On 19 Oct 2020, at 21:43, Matthew Wilcox wrote:
This is a weird one ... which is good because it means the obvious
ones have been fixed and now I'm just tripping over the weird cases.
And fortunately, xfstests exercises the weird cases.
1. The file is 0x3d000 bytes long.
2. A readahead allocates an order-2 THP for 0x3c000-0x3ffff
3. We simulate a read error for 0x3c000-0x3cfff
4. Userspace writes to 0x3d697 to 0x3dfaa
5. iomap_write_begin() gets the 0x3c page, sees it's THP and !Uptodate
so it calls iomap_split_page() (passing page 0x3d)
6. iomap_split_page() calls split_huge_page()
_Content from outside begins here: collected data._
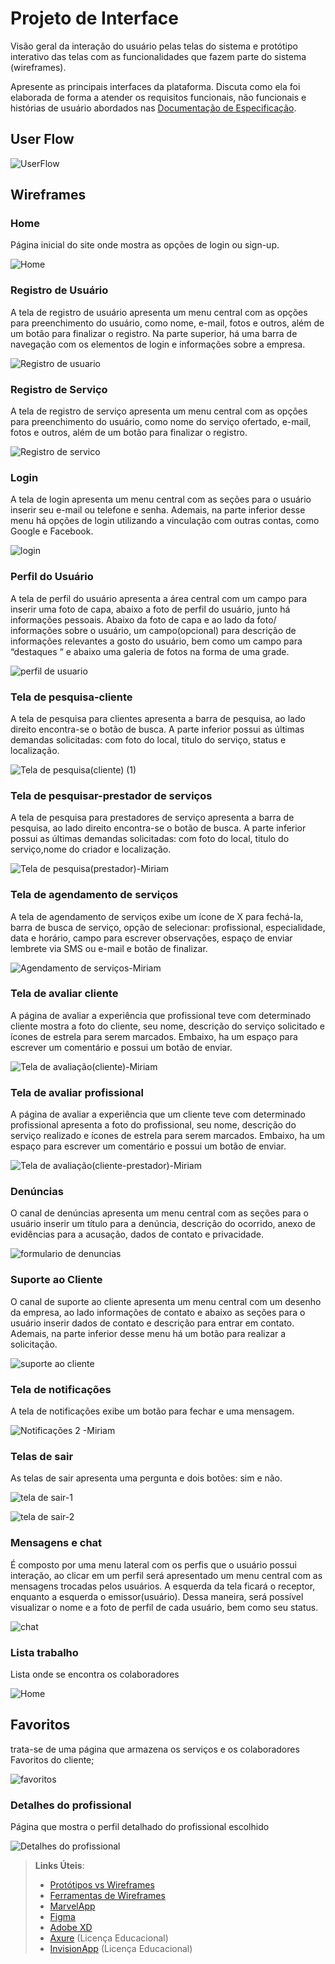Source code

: 
# Projeto de Interface

Visão geral da interação do usuário pelas telas do sistema e protótipo interativo das telas com as funcionalidades que fazem parte do sistema (wireframes).

 Apresente as principais interfaces da plataforma. Discuta como ela foi elaborada de forma a atender os requisitos funcionais, não funcionais e histórias de usuário abordados nas <a href="2-Especificação do Projeto.md"> Documentação de Especificação</a>.

## User Flow

![UserFlow](https://github.com/ICEI-PUC-Minas-PCO-SI/pco-si-2023-2-p1-tiaw-t1-G1-FromHome/blob/main/docs/img/User_flow.png)

## Wireframes

### Home 
Página inicial do site onde mostra as opções de login ou sign-up.

![Home](https://github.com/ICEI-PUC-Minas-PCO-SI/pco-si-2023-2-p1-tiaw-t1-G1-FromHome/blob/main/docs/img/asdf.png)

 ### Registro de Usuário
 A tela de registro de usuário apresenta um menu central com as opções para preenchimento do usuário, como nome, e-mail, fotos e outros, além de um botão para finalizar o registro. Na parte superior, há uma barra de navegação com os elementos de login e informações sobre a empresa.
 
![Registro de usuario](https://github.com/ICEI-PUC-Minas-PCO-SI/pco-si-2023-2-p1-tiaw-t1-G1-FromHome/assets/139433754/1cea7672-ad8d-4a63-93bb-3cbb04fce9c8)


 ### Registro de Serviço
A tela de registro de serviço apresenta um menu central com as opções para preenchimento do usuário, como nome do serviço ofertado, e-mail, fotos e outros, além de um botão para finalizar o registro. 

![Registro de servico](https://github.com/ICEI-PUC-Minas-PCO-SI/pco-si-2023-2-p1-tiaw-t1-G1-FromHome/assets/139433754/60145f62-57e6-4659-a379-01c7ffdb0b06)


### Login
A tela de login apresenta um menu central com as seções para o usuário inserir seu e-mail ou telefone e senha. Ademais, na parte inferior desse menu há opções de login utilizando a vinculação com outras contas, como Google e Facebook.

![login](https://github.com/ICEI-PUC-Minas-PCO-SI/pco-si-2023-2-p1-tiaw-t1-G1-FromHome/assets/139433754/15be0ddc-3112-47b3-b37d-7b0a6bd1e5b0)


 ### Perfil do Usuário
 A tela de perfil do usuário apresenta a área central com um campo para inserir uma foto de capa, abaixo a foto de perfil do usuário, junto há informações pessoais. Abaixo da foto de capa e ao lado da foto/ informações sobre o usuário, um campo(opcional) para descrição de informações relevantes a gosto do usuário, bem como um campo para “destaques	“ e abaixo uma galeria de fotos na forma de uma grade.
 

![perfil de usuario](https://github.com/ICEI-PUC-Minas-PCO-SI/pco-si-2023-2-p1-tiaw-t1-G1-FromHome/assets/139433754/623735c2-986b-4e5e-9e06-8650625918fc)


 
### Tela de pesquisa-cliente
<p>A tela de pesquisa para clientes apresenta a barra de pesquisa, ao lado direito encontra-se o botão de busca. A parte inferior possui as últimas demandas solicitadas: com foto do local, titulo do serviço, status e localização.</p>

![Tela de pesquisa(cliente) (1)](https://github.com/ICEI-PUC-Minas-PCO-SI/pco-si-2023-2-p1-tiaw-t1-G1-FromHome/assets/142696070/f7bdc086-831a-4d3c-9762-f949300c8d28)

### Tela de pesquisar-prestador de serviços
<p>A tela de pesquisa para prestadores de serviço apresenta a barra de pesquisa, ao lado direito encontra-se o botão de busca. A parte inferior possui as últimas demandas solicitadas: com foto do local, titulo do serviço,nome do criador e localização.</p>

![Tela de pesquisa(prestador)-Miriam](https://github.com/ICEI-PUC-Minas-PCO-SI/pco-si-2023-2-p1-tiaw-t1-G1-FromHome/assets/142696070/bcbeb93a-135e-40b6-aa14-5f767ecf5ff3)


### Tela de agendamento de serviços
<p>A tela de agendamento de serviços exibe um ícone de X para fechá-la, barra de busca de serviço, opção de selecionar: profissional, especialidade, data e horário, campo para escrever observações, espaço de enviar lembrete via SMS ou e-mail e botão de finalizar.</p>

![Agendamento de serviços-Miriam](https://github.com/ICEI-PUC-Minas-PCO-SI/pco-si-2023-2-p1-tiaw-t1-G1-FromHome/assets/142696070/df25b211-924f-481e-b183-dec4f28dd2e9)

### Tela de avaliar cliente
<p>A página de avaliar a experiência que profissional teve com determinado cliente mostra a foto do cliente, seu nome, descrição do serviço solicitado e ícones de estrela para serem marcados. Embaixo, ha um espaço para escrever um comentário e possui um botão de enviar.</p>

![Tela de avaliação(cliente)-Miriam](https://github.com/ICEI-PUC-Minas-PCO-SI/pco-si-2023-2-p1-tiaw-t1-G1-FromHome/assets/142696070/f48253b3-268a-45cf-aefa-fd284b91aa9d)

### Tela de avaliar profissional
<p>A página de avaliar a experiência que um cliente teve com determinado profissional apresenta a foto do profissional, seu nome, descrição do serviço realizado e ícones de estrela para serem marcados. Embaixo, ha um espaço para escrever um comentário e possui um botão de enviar.</p>

![Tela de avaliação(cliente-prestador)-Miriam](https://github.com/ICEI-PUC-Minas-PCO-SI/pco-si-2023-2-p1-tiaw-t1-G1-FromHome/assets/142696070/18bb011e-1d33-44d7-880a-6c43c6907ae0)

### Denúncias
O canal de denúncias apresenta um menu central com as seções para o usuário inserir um título para a denúncia, descrição do ocorrido, anexo de evidências para a acusação, dados de contato e privacidade.

![formulario de denuncias](https://github.com/ICEI-PUC-Minas-PCO-SI/pco-si-2023-2-p1-tiaw-t1-G1-FromHome/assets/139433754/9259ecb7-f5b4-4cc5-a9f6-3b092c21604a)



### Suporte ao Cliente
O canal de suporte ao cliente apresenta um menu central com um desenho da empresa, ao lado informações de contato e abaixo  as seções para o usuário inserir dados de contato e descrição para entrar em contato. Ademais, na parte inferior desse menu há um botão para realizar a solicitação. 

![suporte ao cliente](https://github.com/ICEI-PUC-Minas-PCO-SI/pco-si-2023-2-p1-tiaw-t1-G1-FromHome/assets/139433754/9f2c98b6-4ec7-4ab3-846c-df026563f81a)



### Tela de notificações
<p>A tela de notificações exibe um botão para fechar e uma mensagem.</p>

![Notificações 2 -Miriam](https://github.com/ICEI-PUC-Minas-PCO-SI/pco-si-2023-2-p1-tiaw-t1-G1-FromHome/assets/142696070/ac93eca1-522c-4f5c-8d90-18431ff55855)


### Telas de sair
<p>As telas de sair apresenta uma pergunta e dois botões: sim e não.</p>

![tela de sair-1](https://github.com/ICEI-PUC-Minas-PCO-SI/pco-si-2023-2-p1-tiaw-t1-G1-FromHome/assets/142696070/ef615a64-087e-4b29-8fe2-432cd83e54d4)

![tela de sair-2](https://github.com/ICEI-PUC-Minas-PCO-SI/pco-si-2023-2-p1-tiaw-t1-G1-FromHome/assets/142696070/990be57c-58ba-4b52-b448-503855a87891)



### Mensagens e chat
É composto por uma menu lateral com os perfis que o usuário possui interação, ao clicar em um perfil será apresentado um menu central com as mensagens trocadas pelos usuários. A esquerda da tela ficará o receptor, enquanto a esquerda o emissor(usuário). Dessa maneira, será possível visualizar o nome e a foto de perfil de cada usuário, bem como seu status.

![chat](https://github.com/ICEI-PUC-Minas-PCO-SI/pco-si-2023-2-p1-tiaw-t1-G1-FromHome/assets/139433754/ee6fbb04-a257-4d6f-9575-b36e30298fdc)

### Lista trabalho
Lista onde se encontra os colaboradores 

![Home](https://github.com/ICEI-PUC-Minas-PCO-SI/pco-si-2023-2-p1-tiaw-t1-G1-FromHome/blob/main/docs/img/selecaoProf.png)


## Favoritos
trata-se de uma página que armazena os serviços e os colaboradores Favoritos do cliente;

![favoritos](https://github.com/ICEI-PUC-Minas-PCO-SI/pco-si-2023-2-p1-tiaw-t1-G1-FromHome/blob/main/docs/img/favoritos.png)

### Detalhes do profissional
Página que mostra o perfil detalhado do profissional escolhido

![Detalhes do profissional](https://github.com/ICEI-PUC-Minas-PCO-SI/pco-si-2023-2-p1-tiaw-t1-G1-FromHome/blob/main/docs/img/perfilProf.png)

> **Links Úteis**:
> - [Protótipos vs Wireframes](https://www.nngroup.com/videos/prototypes-vs-wireframes-ux-projects/)
> - [Ferramentas de Wireframes](https://rockcontent.com/blog/wireframes/)
> - [MarvelApp](https://marvelapp.com/developers/documentation/tutorials/)
> - [Figma](https://www.figma.com/)
> - [Adobe XD](https://www.adobe.com/br/products/xd.html#scroll)
> - [Axure](https://www.axure.com/edu) (Licença Educacional)
> - [InvisionApp](https://www.invisionapp.com/) (Licença Educacional)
7. split_huge_page() sees that page 0x3d is beyond EOF, so it removes
it
from i_pages
8. iomap_write_actor() copies the data into page 0x3d
I’m guessing that iomap_write_begin() is still in charge of locking
the pages, and that iomap_split_page()->split_huge_page() is just
reusing that lock?
It sounds like you’re missing a flag to iomap_split_page() that says:
I care about range A->B, even if its beyond EOF. IOW,
iomap_write_begin()’s path should be in charge of doing the right
thing for the write, without relying on the rest of the kernel to avoid
upsetting it.
9. The write is lost.
Trying to persuade XFS to update i_size before calling
iomap_file_buffered_write() seems like a bad idea.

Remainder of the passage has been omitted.